Found perching on the rock face of a road cut in an opening in mixed Redwood-Douglas Fir-Oak woodland near the crest of the Santa Cruz Mountains.
This keyed to genus Syrphus
in the Manual of Nearctic Diptera(1)
. In particular, long yellow hairs are visible on the lower calypter in the full-size image
(mentioned as the primary character at couplet 3 in the MND(1) Syrphidae
key)...if you can figure out where to look!! The lower calypters appear just above and anterior to the bright yellow halter knobs in the photo...and their long, yellow & blackish hairs partially obscure the halteres.

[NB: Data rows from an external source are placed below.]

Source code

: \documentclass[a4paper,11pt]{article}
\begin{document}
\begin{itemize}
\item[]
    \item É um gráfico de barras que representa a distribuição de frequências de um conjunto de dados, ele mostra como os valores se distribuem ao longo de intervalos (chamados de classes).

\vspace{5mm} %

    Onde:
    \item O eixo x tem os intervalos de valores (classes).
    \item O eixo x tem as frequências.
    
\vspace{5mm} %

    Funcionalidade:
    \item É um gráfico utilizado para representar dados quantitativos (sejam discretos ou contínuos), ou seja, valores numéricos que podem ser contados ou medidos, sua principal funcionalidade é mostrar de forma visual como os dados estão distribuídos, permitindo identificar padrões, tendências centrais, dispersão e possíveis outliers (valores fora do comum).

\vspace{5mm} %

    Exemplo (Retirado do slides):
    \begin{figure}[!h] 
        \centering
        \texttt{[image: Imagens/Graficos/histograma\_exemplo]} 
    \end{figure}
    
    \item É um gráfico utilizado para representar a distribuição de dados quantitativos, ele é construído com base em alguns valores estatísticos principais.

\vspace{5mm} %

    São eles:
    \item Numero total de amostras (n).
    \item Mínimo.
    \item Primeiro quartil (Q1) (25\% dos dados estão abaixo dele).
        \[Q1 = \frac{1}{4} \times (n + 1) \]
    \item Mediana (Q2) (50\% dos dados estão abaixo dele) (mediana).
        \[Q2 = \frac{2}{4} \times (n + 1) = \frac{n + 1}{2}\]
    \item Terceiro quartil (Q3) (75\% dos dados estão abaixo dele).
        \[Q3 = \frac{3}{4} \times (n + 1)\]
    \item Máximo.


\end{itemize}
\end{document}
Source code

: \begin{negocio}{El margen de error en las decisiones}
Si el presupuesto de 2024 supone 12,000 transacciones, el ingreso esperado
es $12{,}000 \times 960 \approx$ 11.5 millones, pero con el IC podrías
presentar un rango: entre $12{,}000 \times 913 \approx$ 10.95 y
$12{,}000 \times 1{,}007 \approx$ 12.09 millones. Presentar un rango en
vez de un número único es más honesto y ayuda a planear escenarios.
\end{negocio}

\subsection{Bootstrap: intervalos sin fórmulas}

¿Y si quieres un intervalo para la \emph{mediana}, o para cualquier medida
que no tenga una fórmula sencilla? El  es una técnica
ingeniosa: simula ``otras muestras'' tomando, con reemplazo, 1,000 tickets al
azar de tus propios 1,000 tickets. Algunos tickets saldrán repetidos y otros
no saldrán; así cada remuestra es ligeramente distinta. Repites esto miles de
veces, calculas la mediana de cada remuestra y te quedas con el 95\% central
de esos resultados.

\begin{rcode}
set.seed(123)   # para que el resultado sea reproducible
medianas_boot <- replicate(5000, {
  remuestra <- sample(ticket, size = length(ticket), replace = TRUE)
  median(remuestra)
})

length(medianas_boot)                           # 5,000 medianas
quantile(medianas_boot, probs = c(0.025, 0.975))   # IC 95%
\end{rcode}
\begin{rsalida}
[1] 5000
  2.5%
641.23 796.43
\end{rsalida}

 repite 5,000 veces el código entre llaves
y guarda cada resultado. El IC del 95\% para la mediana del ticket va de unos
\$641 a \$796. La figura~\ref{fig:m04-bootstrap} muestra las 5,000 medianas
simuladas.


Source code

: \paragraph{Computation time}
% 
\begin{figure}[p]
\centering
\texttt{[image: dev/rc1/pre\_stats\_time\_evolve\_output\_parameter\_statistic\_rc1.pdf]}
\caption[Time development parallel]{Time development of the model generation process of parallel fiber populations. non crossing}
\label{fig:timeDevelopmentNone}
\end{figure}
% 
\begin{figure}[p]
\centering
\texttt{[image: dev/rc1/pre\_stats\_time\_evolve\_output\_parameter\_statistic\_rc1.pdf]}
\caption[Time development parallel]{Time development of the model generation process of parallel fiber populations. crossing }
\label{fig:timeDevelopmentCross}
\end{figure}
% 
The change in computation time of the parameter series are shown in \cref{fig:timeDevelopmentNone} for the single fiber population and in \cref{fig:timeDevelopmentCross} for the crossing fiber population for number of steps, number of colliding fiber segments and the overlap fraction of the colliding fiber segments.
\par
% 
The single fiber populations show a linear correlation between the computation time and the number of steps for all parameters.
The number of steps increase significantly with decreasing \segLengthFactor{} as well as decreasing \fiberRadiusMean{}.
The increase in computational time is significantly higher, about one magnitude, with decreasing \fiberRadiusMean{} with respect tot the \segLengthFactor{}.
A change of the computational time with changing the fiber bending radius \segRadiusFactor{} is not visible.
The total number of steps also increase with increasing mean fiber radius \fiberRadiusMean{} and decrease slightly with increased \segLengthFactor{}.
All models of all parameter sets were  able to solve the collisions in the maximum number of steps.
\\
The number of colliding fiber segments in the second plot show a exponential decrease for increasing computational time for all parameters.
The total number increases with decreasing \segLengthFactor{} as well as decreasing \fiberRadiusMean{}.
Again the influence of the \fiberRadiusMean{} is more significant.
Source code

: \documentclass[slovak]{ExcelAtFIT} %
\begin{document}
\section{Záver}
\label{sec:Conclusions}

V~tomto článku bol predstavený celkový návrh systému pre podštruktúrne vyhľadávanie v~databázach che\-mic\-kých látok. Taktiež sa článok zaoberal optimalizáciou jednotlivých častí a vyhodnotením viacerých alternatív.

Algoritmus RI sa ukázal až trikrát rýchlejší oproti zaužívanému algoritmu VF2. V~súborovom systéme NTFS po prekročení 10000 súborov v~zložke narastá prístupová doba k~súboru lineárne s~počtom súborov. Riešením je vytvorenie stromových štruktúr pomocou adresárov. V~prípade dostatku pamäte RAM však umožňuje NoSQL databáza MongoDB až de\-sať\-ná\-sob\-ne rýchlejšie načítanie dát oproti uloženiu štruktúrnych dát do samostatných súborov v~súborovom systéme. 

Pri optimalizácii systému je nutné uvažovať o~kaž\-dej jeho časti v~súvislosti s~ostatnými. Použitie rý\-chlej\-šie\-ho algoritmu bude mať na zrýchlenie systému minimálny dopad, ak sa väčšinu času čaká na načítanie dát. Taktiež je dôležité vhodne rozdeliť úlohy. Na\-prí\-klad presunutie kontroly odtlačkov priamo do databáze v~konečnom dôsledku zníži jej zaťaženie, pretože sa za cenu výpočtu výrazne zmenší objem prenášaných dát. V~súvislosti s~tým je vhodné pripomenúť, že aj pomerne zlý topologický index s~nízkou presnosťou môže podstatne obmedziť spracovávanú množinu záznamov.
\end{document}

[Postscript (12/23/14): Apparently the hairs intended to be described in couplet 3 of the MND are not quite visible here...see the comments below.]
I used Vockeroth(2)
to attempt an ID to species. Vockeroth mentions that even though his treatment is for the nearctic Syrphinae north of the lower 48 states of the US, in still includes all the US species except for those of 5 particular genera (and Syrphus
is not among those 5). Using his key to Syrphus
, it seems the bare eyes; the fact that the yellow bands on T2-T4 don't quite reach the lateral margins; and the coloration of face, frons, and legs...lead to either S. opinator
or S. intricatus
(both of which are said to occur in California). The characters given to separate those two species depend on the distribution of microtrichia (= microscopic hairs) on the wings, which look like subtle "stippling" even at maximum dissecting microscope magnification...and are practically impossible to discern in a typical BugGuide photo. However, since Vockeroth(2)
states that "S. intricatus
and S. opinator
may be a single variable species", and Chris Thompson indicated S. opinator
is the common species in central California (see info page)...it seems most appropriate to post this under the latter for the purposes of BugGuide.
The holoptic eyes indicate this is a male.